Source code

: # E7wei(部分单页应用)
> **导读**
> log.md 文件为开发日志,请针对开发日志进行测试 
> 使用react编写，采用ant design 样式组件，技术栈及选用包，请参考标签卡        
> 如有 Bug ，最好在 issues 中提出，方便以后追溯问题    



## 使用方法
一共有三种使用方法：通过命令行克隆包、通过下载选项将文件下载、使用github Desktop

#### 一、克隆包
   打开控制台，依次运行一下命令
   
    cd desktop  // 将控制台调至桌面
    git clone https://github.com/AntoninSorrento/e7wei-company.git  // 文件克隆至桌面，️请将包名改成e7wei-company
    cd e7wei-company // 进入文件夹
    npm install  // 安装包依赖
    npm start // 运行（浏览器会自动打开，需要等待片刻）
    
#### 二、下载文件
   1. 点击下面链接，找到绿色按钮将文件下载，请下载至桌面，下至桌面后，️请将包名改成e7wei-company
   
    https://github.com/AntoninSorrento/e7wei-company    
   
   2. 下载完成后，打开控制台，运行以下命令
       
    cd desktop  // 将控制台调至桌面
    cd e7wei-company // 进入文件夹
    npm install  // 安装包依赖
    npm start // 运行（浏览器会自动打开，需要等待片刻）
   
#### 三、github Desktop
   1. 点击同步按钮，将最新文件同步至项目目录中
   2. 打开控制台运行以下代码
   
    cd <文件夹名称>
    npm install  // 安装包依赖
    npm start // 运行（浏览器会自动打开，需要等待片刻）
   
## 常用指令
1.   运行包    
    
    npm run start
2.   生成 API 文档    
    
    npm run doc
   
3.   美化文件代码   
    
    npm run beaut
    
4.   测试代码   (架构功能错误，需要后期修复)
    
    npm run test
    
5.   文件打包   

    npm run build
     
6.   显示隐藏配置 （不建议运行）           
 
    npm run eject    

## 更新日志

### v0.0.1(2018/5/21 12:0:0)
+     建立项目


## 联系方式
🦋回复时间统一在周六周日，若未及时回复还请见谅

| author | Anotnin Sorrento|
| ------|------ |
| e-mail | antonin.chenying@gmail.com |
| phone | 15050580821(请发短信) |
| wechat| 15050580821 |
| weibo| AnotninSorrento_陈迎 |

■ ■ ■

Task goal
The expected output is every line of the records in which the string "https" appears.

Answer for the task
    git clone https://github.com/AntoninSorrento/e7wei-company.git  // 文件克隆至桌面，️请将包名改成e7wei-company
    https://github.com/AntoninSorrento/e7wei-company    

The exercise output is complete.